Filing notes: The Form 4 was dated and signed by Jonathan T. Shade as attorney-in-fact on 08/05/2025. The filing states that the reported direct total includes 611 accrued dividend equivalents acquired in Q2 2025 pursuant to dividend reinvestment of restricted stock units under the issuer's 2022 Omnibus Incentive Compensation Plan. No derivative transactions were reported on this form.
- Timely Section 16 disclosure with transaction date, amount, and price clearly reported
- Separation of direct and indirect holdings and footnote explanations increase transparency
- Officer sale of 6,500 shares reduces reported direct holdings
- No commentary in the filing on rationale or planned trading arrangements
Insights
TL;DR Officer sale of 6,500 AEE shares disclosed; holdings remain materially concentrated at 204,879 direct shares.

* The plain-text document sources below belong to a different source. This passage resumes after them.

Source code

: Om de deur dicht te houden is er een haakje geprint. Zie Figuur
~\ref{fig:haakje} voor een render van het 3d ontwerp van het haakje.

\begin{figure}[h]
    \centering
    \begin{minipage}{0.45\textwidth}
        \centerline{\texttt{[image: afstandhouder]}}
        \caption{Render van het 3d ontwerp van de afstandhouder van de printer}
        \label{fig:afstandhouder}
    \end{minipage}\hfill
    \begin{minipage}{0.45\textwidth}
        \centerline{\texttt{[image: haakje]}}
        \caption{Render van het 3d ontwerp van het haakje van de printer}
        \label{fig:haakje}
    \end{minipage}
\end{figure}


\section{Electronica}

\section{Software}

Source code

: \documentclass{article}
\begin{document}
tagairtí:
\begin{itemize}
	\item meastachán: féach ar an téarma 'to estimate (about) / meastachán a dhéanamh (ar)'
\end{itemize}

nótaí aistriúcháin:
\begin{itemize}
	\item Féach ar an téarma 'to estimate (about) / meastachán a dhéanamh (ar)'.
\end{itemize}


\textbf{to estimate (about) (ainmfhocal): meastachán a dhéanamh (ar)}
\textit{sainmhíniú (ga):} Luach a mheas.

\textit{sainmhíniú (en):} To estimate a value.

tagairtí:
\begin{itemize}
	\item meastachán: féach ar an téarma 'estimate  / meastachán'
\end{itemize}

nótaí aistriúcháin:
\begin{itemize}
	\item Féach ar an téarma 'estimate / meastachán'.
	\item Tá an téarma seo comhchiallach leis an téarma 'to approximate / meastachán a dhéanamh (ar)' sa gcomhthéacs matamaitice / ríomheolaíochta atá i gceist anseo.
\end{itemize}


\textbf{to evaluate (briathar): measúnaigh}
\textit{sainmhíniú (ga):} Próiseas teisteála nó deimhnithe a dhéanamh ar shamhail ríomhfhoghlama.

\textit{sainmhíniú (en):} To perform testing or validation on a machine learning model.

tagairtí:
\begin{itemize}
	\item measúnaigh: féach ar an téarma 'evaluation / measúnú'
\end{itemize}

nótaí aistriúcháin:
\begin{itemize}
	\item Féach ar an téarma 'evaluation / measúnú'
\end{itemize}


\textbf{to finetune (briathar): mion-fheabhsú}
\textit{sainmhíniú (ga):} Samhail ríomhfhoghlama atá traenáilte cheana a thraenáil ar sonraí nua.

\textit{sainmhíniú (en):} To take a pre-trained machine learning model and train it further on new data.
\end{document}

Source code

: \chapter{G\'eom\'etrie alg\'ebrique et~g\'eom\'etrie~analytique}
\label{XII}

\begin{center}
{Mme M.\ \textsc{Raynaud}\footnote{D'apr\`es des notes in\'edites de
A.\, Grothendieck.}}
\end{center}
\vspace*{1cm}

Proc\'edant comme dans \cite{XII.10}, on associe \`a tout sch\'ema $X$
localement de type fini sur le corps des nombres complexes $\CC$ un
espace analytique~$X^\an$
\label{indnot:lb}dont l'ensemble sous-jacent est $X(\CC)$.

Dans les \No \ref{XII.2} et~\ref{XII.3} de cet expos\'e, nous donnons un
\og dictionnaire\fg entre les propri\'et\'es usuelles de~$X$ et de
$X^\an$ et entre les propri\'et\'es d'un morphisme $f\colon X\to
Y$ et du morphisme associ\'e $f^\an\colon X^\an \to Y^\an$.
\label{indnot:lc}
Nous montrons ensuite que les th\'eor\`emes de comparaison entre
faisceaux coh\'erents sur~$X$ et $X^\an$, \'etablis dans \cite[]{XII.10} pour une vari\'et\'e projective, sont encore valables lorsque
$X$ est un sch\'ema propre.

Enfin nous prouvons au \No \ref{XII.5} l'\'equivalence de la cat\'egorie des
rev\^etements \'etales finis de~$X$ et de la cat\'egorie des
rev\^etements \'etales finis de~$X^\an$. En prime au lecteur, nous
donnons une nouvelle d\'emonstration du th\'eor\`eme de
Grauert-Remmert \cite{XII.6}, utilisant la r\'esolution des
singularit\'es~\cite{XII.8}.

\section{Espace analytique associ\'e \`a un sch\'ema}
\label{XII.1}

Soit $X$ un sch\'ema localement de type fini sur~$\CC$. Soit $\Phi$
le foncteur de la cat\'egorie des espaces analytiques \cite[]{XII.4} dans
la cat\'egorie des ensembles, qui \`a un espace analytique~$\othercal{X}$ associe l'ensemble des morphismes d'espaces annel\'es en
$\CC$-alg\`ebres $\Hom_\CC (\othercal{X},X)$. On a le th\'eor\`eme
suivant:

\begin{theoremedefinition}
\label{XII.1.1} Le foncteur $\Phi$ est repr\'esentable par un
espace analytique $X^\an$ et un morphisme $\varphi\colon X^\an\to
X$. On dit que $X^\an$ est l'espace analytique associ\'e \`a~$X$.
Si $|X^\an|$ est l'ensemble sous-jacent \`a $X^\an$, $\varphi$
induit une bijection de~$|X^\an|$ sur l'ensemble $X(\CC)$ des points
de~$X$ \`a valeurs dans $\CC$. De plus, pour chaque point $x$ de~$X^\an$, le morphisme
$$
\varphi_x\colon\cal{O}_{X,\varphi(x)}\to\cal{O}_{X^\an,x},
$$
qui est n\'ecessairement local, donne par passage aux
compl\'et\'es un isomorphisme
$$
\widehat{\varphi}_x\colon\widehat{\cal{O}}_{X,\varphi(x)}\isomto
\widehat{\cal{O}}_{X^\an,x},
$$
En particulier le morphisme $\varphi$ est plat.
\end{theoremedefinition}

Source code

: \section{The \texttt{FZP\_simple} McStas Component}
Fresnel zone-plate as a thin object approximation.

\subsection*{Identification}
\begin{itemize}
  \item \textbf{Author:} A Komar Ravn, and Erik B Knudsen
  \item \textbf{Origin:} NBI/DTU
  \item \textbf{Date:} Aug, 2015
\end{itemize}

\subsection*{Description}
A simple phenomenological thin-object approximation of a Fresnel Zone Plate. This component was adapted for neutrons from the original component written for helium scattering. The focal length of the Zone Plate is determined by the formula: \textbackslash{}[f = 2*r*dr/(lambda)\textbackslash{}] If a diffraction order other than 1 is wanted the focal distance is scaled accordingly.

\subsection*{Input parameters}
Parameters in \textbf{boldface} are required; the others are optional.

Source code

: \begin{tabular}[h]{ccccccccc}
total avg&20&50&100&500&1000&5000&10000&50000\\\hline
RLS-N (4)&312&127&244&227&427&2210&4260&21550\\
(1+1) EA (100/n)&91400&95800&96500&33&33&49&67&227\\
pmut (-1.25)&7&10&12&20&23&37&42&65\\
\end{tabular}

The Form 4 reports a sale of 6,500 Ameren (AEE) common shares on 08/01/2025 at $102.54. Post-transaction direct beneficial ownership is reported as 204,879 shares. The filing also documents 5,147 indirect share equivalents in the Ameren Savings Investment Plan as of 07/31/2025 and notes 611 accrued dividend equivalents added in Q2 2025 tied to restricted stock units. No options, warrants, or other derivatives appear in Table II. This is a routine Section 16 disclosure of an officer transaction; the filing supplies concrete holdings and transaction price for modeling insider activity.
TL;DR Timely Form 4 filing by CFO documents insider sale and ancillary plan holdings; disclosure meets Section 16 requirements.
The report identifies Michael L. Moehn as the reporting person (Sr Executive VP & CFO) and indicates the Form 4 was executed by an attorney-in-fact on 08/05/2025. The filing separates direct vs indirect holdings (204,879 direct; 5,147 indirect via the company savings plan) and includes explanatory footnotes regarding unitized fund balances and dividend reinvestment of RSUs. From a governance perspective, the disclosure is precise: transaction date, count, and price are specified and no amendments or Schedule II derivative entries are shown. This supports transparency around executive equity activity.